Class

 


While I had read hypertext theory before I taught Patchwork Girl, this essay is not a theoretical article. I wanted to observe the students and their work as closely as possible to discern for myself how learning happened in the reading of hypertext, and discover ways in which my teaching might better encourage and respond to that learning.

The students' own writings on the experience of reading a literary hypertext form my primary sources: I draw comments from informal journals, the final examination essays, the end-of-term survey and my own notes on what happened in class.

The students themselves had no advance warning the class would involve any form of technology-enriched learning. No self-selection for an interest in computers or new technologies occurred. While the end-of-term surveys indicated that most students were surprised to encounter computer-mediated learning in a literature class, nearly one-third indicated that they found the experience of lasting value (either for college study or as a preparation for work).

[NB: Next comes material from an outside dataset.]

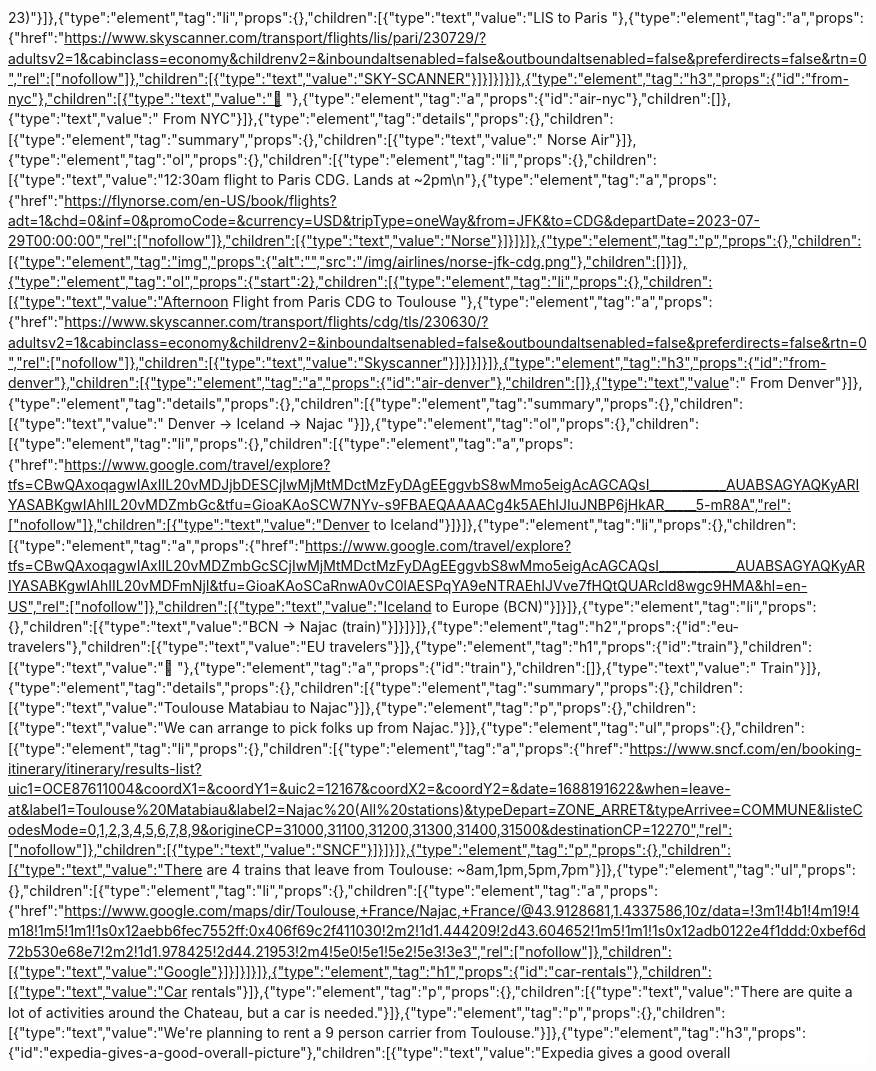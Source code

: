 23)"}]},{"type":"element","tag":"li","props":{},"children":[{"type":"text","value":"LIS to Paris "},{"type":"element","tag":"a","props":{"href":"https://www.skyscanner.com/transport/flights/lis/pari/230729/?adultsv2=1&cabinclass=economy&childrenv2=&inboundaltsenabled=false&outboundaltsenabled=false&preferdirects=false&rtn=0","rel":["nofollow"]},"children":[{"type":"text","value":"SKY-SCANNER"}]}]}]}]},{"type":"element","tag":"h3","props":{"id":"from-nyc"},"children":[{"type":"text","value":"🗽 "},{"type":"element","tag":"a","props":{"id":"air-nyc"},"children":[]},{"type":"text","value":" From NYC"}]},{"type":"element","tag":"details","props":{},"children":[{"type":"element","tag":"summary","props":{},"children":[{"type":"text","value":" Norse Air"}]},{"type":"element","tag":"ol","props":{},"children":[{"type":"element","tag":"li","props":{},"children":[{"type":"text","value":"12:30am flight to Paris CDG. Lands at ~2pm\n"},{"type":"element","tag":"a","props":{"href":"https://flynorse.com/en-US/book/flights?adt=1&chd=0&inf=0&promoCode=&currency=USD&tripType=oneWay&from=JFK&to=CDG&departDate=2023-07-29T00:00:00","rel":["nofollow"]},"children":[{"type":"text","value":"Norse"}]}]}]},{"type":"element","tag":"p","props":{},"children":[{"type":"element","tag":"img","props":{"alt":"","src":"/img/airlines/norse-jfk-cdg.png"},"children":[]}]},{"type":"element","tag":"ol","props":{"start":2},"children":[{"type":"element","tag":"li","props":{},"children":[{"type":"text","value":"Afternoon Flight from Paris CDG to Toulouse "},{"type":"element","tag":"a","props":{"href":"https://www.skyscanner.com/transport/flights/cdg/tls/230630/?adultsv2=1&cabinclass=economy&childrenv2=&inboundaltsenabled=false&outboundaltsenabled=false&preferdirects=false&rtn=0","rel":["nofollow"]},"children":[{"type":"text","value":"Skyscanner"}]}]}]}]},{"type":"element","tag":"h3","props":{"id":"from-denver"},"children":[{"type":"element","tag":"a","props":{"id":"air-denver"},"children":[]},{"type":"text","value":" From Denver"}]},{"type":"element","tag":"details","props":{},"children":[{"type":"element","tag":"summary","props":{},"children":[{"type":"text","value":" Denver -> Iceland -> Najac "}]},{"type":"element","tag":"ol","props":{},"children":[{"type":"element","tag":"li","props":{},"children":[{"type":"element","tag":"a","props":{"href":"https://www.google.com/travel/explore?tfs=CBwQAxoqagwIAxIIL20vMDJjbDESCjIwMjMtMDctMzFyDAgEEggvbS8wMmo5eigAcAGCAQsI____________AUABSAGYAQKyARIYASABKgwIAhIIL20vMDZmbGc&tfu=GioaKAoSCW7NYv-s9FBAEQAAAACg4k5AEhIJIuJNBP6jHkAR_____5-mR8A","rel":["nofollow"]},"children":[{"type":"text","value":"Denver to Iceland"}]}]},{"type":"element","tag":"li","props":{},"children":[{"type":"element","tag":"a","props":{"href":"https://www.google.com/travel/explore?tfs=CBwQAxoqagwIAxIIL20vMDZmbGcSCjIwMjMtMDctMzFyDAgEEggvbS8wMmo5eigAcAGCAQsI____________AUABSAGYAQKyARIYASABKgwIAhIIL20vMDFmNjI&tfu=GioaKAoSCaRnwA0vC0lAESPqYA9eNTRAEhIJVve7fHQtQUARcld8wgc9HMA&hl=en-US","rel":["nofollow"]},"children":[{"type":"text","value":"Iceland to Europe (BCN)"}]}]},{"type":"element","tag":"li","props":{},"children":[{"type":"text","value":"BCN -> Najac (train)"}]}]}]},{"type":"element","tag":"h2","props":{"id":"eu-travelers"},"children":[{"type":"text","value":"EU travelers"}]},{"type":"element","tag":"h1","props":{"id":"train"},"children":[{"type":"text","value":"🚆  "},{"type":"element","tag":"a","props":{"id":"train"},"children":[]},{"type":"text","value":" Train"}]},{"type":"element","tag":"details","props":{},"children":[{"type":"element","tag":"summary","props":{},"children":[{"type":"text","value":"Toulouse Matabiau to Najac"}]},{"type":"element","tag":"p","props":{},"children":[{"type":"text","value":"We can arrange to pick folks up from Najac."}]},{"type":"element","tag":"ul","props":{},"children":[{"type":"element","tag":"li","props":{},"children":[{"type":"element","tag":"a","props":{"href":"https://www.sncf.com/en/booking-itinerary/itinerary/results-list?uic1=OCE87611004&coordX1=&coordY1=&uic2=12167&coordX2=&coordY2=&date=1688191622&when=leave-at&label1=Toulouse%20Matabiau&label2=Najac%20(All%20stations)&typeDepart=ZONE_ARRET&typeArrivee=COMMUNE&listeCodesMode=0,1,2,3,4,5,6,7,8,9&origineCP=31000,31100,31200,31300,31400,31500&destinationCP=12270","rel":["nofollow"]},"children":[{"type":"text","value":"SNCF"}]}]}]},{"type":"element","tag":"p","props":{},"children":[{"type":"text","value":"There are 4 trains that leave from Toulouse: ~8am,1pm,5pm,7pm"}]},{"type":"element","tag":"ul","props":{},"children":[{"type":"element","tag":"li","props":{},"children":[{"type":"element","tag":"a","props":{"href":"https://www.google.com/maps/dir/Toulouse,+France/Najac,+France/@43.9128681,1.4337586,10z/data=!3m1!4b1!4m19!4m18!1m5!1m1!1s0x12aebb6fec7552ff:0x406f69c2f411030!2m2!1d1.444209!2d43.604652!1m5!1m1!1s0x12adb0122e4f1ddd:0xbef6d72b530e68e7!2m2!1d1.978425!2d44.21953!2m4!5e0!5e1!5e2!5e3!3e3","rel":["nofollow"]},"children":[{"type":"text","value":"Google"}]}]}]}]},{"type":"element","tag":"h1","props":{"id":"car-rentals"},"children":[{"type":"text","value":"Car rentals"}]},{"type":"element","tag":"p","props":{},"children":[{"type":"text","value":"There are quite a lot of activities around the Chateau, but a car is needed."}]},{"type":"element","tag":"p","props":{},"children":[{"type":"text","value":"We're planning to rent a 9 person carrier from Toulouse."}]},{"type":"element","tag":"h3","props":{"id":"expedia-gives-a-good-overall-picture"},"children":[{"type":"text","value":"Expedia gives a good overall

At one extreme, R. resisted the commitment required even to pull assignments from the web: at the other, M claimed she learned more about hypertext and computers in English than she had done in her computer class. Two students, one of whom worked in the university's Media Authoring Center, formed the nucleus of a group of (male) computer 'experts.' Several students self-diagnosed as computer illiterate.

However, the distribution of final grades (five As, 4 Cs, and the remainder Bs) was similar enough to that of other classes I had taught to suggest that the students represented a fairly typical cross-section of the George Mason community registering for an English 200-level class. Thus, I hope their reactions to literary hypertext might prove a useful guide to the pleasures and potential problems of working with the new medium.